Policies & Partnerships

Soft Bones connects with patients, healthcare professionals and other advocacy groups that are unaware of hypophosphatasia and can benefit from the education, information and research data that we provide. 

Partnerships

Soft Bones is also a member of the Institute for Gene Therapies and is actively involved with discussions around access to treatment. Soft Bones are also a member of the Rare Bone Disease Alliance whose mission is to stimulate education on rare bone disease through working with professional medical and scientific societies, organizing its own meetings, and assisting patients and families affected by rare bone disease. For more information, click here.

Societies

Soft Bones attends medical meetings and collaborates with professional societies, including The Endocrine Society, American Society of Bone and Mineral Research (ASBMR), NORD, Global Genes, BIO, AAPD and others to raise awareness about hypophosphatasia.

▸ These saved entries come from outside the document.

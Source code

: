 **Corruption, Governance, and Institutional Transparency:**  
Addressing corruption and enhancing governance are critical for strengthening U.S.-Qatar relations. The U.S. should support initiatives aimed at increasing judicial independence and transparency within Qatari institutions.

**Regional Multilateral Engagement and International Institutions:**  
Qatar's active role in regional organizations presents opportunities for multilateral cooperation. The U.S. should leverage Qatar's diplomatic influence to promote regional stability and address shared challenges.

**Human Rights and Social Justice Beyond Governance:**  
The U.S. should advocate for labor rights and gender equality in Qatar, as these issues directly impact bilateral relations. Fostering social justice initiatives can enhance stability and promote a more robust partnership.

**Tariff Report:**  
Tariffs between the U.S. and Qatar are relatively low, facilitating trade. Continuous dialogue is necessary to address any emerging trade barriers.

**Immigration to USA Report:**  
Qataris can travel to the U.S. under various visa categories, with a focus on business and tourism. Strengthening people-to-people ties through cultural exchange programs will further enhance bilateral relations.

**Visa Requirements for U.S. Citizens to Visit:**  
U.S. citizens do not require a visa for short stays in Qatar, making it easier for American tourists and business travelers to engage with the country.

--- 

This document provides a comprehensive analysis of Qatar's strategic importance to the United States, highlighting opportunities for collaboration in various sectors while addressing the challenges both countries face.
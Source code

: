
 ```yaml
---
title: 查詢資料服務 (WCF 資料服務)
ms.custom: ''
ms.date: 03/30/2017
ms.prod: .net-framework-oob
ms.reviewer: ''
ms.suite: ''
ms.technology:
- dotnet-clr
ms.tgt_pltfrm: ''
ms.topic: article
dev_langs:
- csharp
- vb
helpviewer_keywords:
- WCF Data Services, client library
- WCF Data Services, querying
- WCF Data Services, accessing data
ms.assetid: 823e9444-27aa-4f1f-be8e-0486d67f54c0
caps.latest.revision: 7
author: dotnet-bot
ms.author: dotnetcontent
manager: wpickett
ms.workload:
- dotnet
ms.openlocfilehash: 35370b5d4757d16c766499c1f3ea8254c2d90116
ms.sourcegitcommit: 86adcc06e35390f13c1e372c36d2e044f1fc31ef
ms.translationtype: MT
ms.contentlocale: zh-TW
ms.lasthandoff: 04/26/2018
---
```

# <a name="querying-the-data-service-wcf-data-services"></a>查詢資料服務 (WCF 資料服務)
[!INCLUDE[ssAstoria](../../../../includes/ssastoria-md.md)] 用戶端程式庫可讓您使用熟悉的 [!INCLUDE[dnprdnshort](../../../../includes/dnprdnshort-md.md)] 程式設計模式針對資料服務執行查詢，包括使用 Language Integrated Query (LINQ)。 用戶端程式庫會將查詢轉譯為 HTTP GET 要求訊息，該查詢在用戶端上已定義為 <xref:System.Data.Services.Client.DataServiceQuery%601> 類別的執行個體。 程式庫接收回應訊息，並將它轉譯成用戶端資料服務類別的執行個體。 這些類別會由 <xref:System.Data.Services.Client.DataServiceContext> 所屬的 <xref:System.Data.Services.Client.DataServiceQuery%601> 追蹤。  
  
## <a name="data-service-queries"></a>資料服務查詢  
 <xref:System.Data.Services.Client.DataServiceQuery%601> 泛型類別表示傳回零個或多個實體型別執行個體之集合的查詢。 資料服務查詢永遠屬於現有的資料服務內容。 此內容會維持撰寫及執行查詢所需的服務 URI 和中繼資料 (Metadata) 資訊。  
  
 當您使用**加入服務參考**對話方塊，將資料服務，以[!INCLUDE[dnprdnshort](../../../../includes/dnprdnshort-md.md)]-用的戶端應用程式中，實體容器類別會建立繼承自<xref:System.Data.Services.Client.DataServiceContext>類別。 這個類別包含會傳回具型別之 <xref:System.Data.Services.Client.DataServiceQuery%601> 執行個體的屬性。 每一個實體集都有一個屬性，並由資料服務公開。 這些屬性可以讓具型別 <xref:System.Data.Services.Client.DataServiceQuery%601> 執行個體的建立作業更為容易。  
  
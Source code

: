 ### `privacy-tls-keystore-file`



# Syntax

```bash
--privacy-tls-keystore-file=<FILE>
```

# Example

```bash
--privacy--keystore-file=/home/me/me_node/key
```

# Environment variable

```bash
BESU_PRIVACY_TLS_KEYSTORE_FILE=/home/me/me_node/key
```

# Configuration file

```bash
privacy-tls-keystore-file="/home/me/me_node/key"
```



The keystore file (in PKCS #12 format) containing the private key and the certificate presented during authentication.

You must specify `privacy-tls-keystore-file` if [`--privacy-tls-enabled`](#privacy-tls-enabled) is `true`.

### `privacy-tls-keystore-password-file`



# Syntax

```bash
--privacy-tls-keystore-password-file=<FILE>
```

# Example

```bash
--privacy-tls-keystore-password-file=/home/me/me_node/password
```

 Using our collective voice to spread awareness, we also seek out professionals to conduct further research through our grant program to contribute to our mission.

  • Soft Bones attends medical meetings and collaborates with professional societies, including The Endocrine Society, American Society of Bone and Mineral Research (ASBMR), NORD, Global Genes, BIO, AAPD and others to raise awareness about hypophosphatasia.
  • Soft Bones was involved in the advocacy and launch efforts for the Ensuring Lasting Smiles Act (ELSA), which would require all private insurance group and individual health care plans to cover medically necessary services resulting from congenital abnormalities. That coverage would include services and procedures for any missing or abnormal body part necessary to achieve normal body function, including teeth.
  • Working independently, as well as alongside other organizations, Soft Bones educates the nation’s leaders through Congressional Briefings and State House events. We also work with the Social Security Administration, the National Institutes of Health (NIH) and The Rare Bone Alliance, which lobbies for increased federal spending to accelerate research, track prevalence and develop drug treatments and therapies.